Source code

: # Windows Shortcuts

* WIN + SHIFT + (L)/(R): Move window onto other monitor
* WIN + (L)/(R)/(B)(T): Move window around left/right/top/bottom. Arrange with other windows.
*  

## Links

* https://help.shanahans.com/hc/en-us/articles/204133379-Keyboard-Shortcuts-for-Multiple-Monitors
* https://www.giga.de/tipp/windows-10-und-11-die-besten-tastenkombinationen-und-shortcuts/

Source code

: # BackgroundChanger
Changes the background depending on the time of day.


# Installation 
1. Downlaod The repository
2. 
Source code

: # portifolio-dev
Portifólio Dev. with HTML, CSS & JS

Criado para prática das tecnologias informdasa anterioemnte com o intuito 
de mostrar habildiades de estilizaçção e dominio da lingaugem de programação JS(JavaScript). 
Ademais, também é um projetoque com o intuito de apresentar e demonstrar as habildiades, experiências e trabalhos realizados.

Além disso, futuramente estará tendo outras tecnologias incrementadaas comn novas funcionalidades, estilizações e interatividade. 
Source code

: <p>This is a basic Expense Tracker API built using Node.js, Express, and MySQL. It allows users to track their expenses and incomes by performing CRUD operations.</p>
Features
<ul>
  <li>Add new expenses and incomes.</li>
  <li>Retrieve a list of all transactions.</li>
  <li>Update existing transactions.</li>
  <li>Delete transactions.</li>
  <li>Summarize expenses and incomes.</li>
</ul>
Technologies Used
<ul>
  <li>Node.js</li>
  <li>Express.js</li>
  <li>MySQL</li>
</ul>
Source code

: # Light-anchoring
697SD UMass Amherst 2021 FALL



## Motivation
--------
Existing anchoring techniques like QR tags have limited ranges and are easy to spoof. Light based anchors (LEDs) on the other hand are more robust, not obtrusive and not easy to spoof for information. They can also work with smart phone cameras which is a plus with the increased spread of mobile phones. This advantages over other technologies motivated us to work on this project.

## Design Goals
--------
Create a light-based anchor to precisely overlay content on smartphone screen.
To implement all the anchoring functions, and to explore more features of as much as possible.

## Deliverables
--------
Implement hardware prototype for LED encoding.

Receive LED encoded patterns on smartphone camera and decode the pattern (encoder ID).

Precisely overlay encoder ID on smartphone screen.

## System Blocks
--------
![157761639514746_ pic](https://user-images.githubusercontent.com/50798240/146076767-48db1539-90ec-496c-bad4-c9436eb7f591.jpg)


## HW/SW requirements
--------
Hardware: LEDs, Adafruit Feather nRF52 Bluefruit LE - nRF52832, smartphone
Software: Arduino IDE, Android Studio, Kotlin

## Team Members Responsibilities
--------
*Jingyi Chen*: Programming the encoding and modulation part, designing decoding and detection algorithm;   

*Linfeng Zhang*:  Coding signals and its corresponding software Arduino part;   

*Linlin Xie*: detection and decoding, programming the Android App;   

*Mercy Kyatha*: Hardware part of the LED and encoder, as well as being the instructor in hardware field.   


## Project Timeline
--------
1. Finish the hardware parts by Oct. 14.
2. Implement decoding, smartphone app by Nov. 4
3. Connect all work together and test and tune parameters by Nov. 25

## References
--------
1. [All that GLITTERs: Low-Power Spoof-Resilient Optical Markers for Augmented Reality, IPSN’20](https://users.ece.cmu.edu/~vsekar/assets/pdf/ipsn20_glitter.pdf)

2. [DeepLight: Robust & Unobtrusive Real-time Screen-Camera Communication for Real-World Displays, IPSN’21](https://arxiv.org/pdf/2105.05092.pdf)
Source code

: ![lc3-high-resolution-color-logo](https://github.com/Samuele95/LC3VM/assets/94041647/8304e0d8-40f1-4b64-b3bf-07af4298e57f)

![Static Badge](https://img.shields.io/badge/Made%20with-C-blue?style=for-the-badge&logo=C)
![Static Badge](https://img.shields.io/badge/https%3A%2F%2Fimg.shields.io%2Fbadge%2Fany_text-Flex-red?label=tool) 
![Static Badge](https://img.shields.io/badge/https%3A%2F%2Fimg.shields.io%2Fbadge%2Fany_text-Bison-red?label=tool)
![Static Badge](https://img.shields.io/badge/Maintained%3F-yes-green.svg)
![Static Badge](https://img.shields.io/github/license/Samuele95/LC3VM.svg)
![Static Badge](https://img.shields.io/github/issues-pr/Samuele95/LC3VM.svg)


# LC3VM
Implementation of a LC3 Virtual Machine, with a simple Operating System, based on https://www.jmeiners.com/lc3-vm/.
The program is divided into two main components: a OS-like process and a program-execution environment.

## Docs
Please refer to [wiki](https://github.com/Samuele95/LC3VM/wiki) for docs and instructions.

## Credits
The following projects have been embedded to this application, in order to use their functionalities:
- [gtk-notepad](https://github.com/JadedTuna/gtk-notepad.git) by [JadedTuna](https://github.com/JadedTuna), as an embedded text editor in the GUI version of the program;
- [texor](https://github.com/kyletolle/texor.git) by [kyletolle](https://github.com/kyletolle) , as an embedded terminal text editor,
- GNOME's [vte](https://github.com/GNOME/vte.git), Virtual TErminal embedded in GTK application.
::::
▶ _Exercise details_: From the first line to the last, give the data again exactly.

▶ _Exercise solution_:
Source code

: # Windows Shortcuts

* WIN + SHIFT + (L)/(R): Move window onto other monitor
* WIN + (L)/(R)/(B)(T): Move window around left/right/top/bottom. Arrange with other windows.
*  

## Links

* https://help.shanahans.com/hc/en-us/articles/204133379-Keyboard-Shortcuts-for-Multiple-Monitors
* https://www.giga.de/tipp/windows-10-und-11-die-besten-tastenkombinationen-und-shortcuts/

Source code

: # BackgroundChanger
Changes the background depending on the time of day.


# Installation 
1. Downlaod The repository
2. 
Source code

: # portifolio-dev
Portifólio Dev. with HTML, CSS & JS

Criado para prática das tecnologias informdasa anterioemnte com o intuito 
de mostrar habildiades de estilizaçção e dominio da lingaugem de programação JS(JavaScript). 
Ademais, também é um projetoque com o intuito de apresentar e demonstrar as habildiades, experiências e trabalhos realizados.

Além disso, futuramente estará tendo outras tecnologias incrementadaas comn novas funcionalidades, estilizações e interatividade. 
Source code

: <p>This is a basic Expense Tracker API built using Node.js, Express, and MySQL. It allows users to track their expenses and incomes by performing CRUD operations.</p>
Features
<ul>
  <li>Add new expenses and incomes.</li>
  <li>Retrieve a list of all transactions.</li>
  <li>Update existing transactions.</li>
  <li>Delete transactions.</li>
  <li>Summarize expenses and incomes.</li>
</ul>
Technologies Used
<ul>
  <li>Node.js</li>
  <li>Express.js</li>
  <li>MySQL</li>
</ul>
Source code

: # Light-anchoring
697SD UMass Amherst 2021 FALL



## Motivation
--------
Existing anchoring techniques like QR tags have limited ranges and are easy to spoof. Light based anchors (LEDs) on the other hand are more robust, not obtrusive and not easy to spoof for information. They can also work with smart phone cameras which is a plus with the increased spread of mobile phones. This advantages over other technologies motivated us to work on this project.

## Design Goals
--------
Create a light-based anchor to precisely overlay content on smartphone screen.
To implement all the anchoring functions, and to explore more features of as much as possible.

## Deliverables
--------
Implement hardware prototype for LED encoding.

Receive LED encoded patterns on smartphone camera and decode the pattern (encoder ID).

Precisely overlay encoder ID on smartphone screen.

## System Blocks
--------
![157761639514746_ pic](https://user-images.githubusercontent.com/50798240/146076767-48db1539-90ec-496c-bad4-c9436eb7f591.jpg)


## HW/SW requirements
--------
Hardware: LEDs, Adafruit Feather nRF52 Bluefruit LE - nRF52832, smartphone
Software: Arduino IDE, Android Studio, Kotlin

## Team Members Responsibilities
--------
*Jingyi Chen*: Programming the encoding and modulation part, designing decoding and detection algorithm;   

*Linfeng Zhang*:  Coding signals and its corresponding software Arduino part;   

*Linlin Xie*: detection and decoding, programming the Android App;   

*Mercy Kyatha*: Hardware part of the LED and encoder, as well as being the instructor in hardware field.   


## Project Timeline
--------
1. Finish the hardware parts by Oct. 14.
2. Implement decoding, smartphone app by Nov. 4
3. Connect all work together and test and tune parameters by Nov. 25

## References
--------
1. [All that GLITTERs: Low-Power Spoof-Resilient Optical Markers for Augmented Reality, IPSN’20](https://users.ece.cmu.edu/~vsekar/assets/pdf/ipsn20_glitter.pdf)

2. [DeepLight: Robust & Unobtrusive Real-time Screen-Camera Communication for Real-World Displays, IPSN’21](https://arxiv.org/pdf/2105.05092.pdf)
Source code

: ![lc3-high-resolution-color-logo](https://github.com/Samuele95/LC3VM/assets/94041647/8304e0d8-40f1-4b64-b3bf-07af4298e57f)

![Static Badge](https://img.shields.io/badge/Made%20with-C-blue?style=for-the-badge&logo=C)
![Static Badge](https://img.shields.io/badge/https%3A%2F%2Fimg.shields.io%2Fbadge%2Fany_text-Flex-red?label=tool) 
![Static Badge](https://img.shields.io/badge/https%3A%2F%2Fimg.shields.io%2Fbadge%2Fany_text-Bison-red?label=tool)
![Static Badge](https://img.shields.io/badge/Maintained%3F-yes-green.svg)
![Static Badge](https://img.shields.io/github/license/Samuele95/LC3VM.svg)
![Static Badge](https://img.shields.io/github/issues-pr/Samuele95/LC3VM.svg)


# LC3VM
Implementation of a LC3 Virtual Machine, with a simple Operating System, based on https://www.jmeiners.com/lc3-vm/.
The program is divided into two main components: a OS-like process and a program-execution environment.

## Docs
Please refer to [wiki](https://github.com/Samuele95/LC3VM/wiki) for docs and instructions.

## Credits
The following projects have been embedded to this application, in order to use their functionalities:
- [gtk-notepad](https://github.com/JadedTuna/gtk-notepad.git) by [JadedTuna](https://github.com/JadedTuna), as an embedded text editor in the GUI version of the program;
- [texor](https://github.com/kyletolle/texor.git) by [kyletolle](https://github.com/kyletolle) , as an embedded terminal text editor,
- GNOME's [vte](https://github.com/GNOME/vte.git), Virtual TErminal embedded in GTK application.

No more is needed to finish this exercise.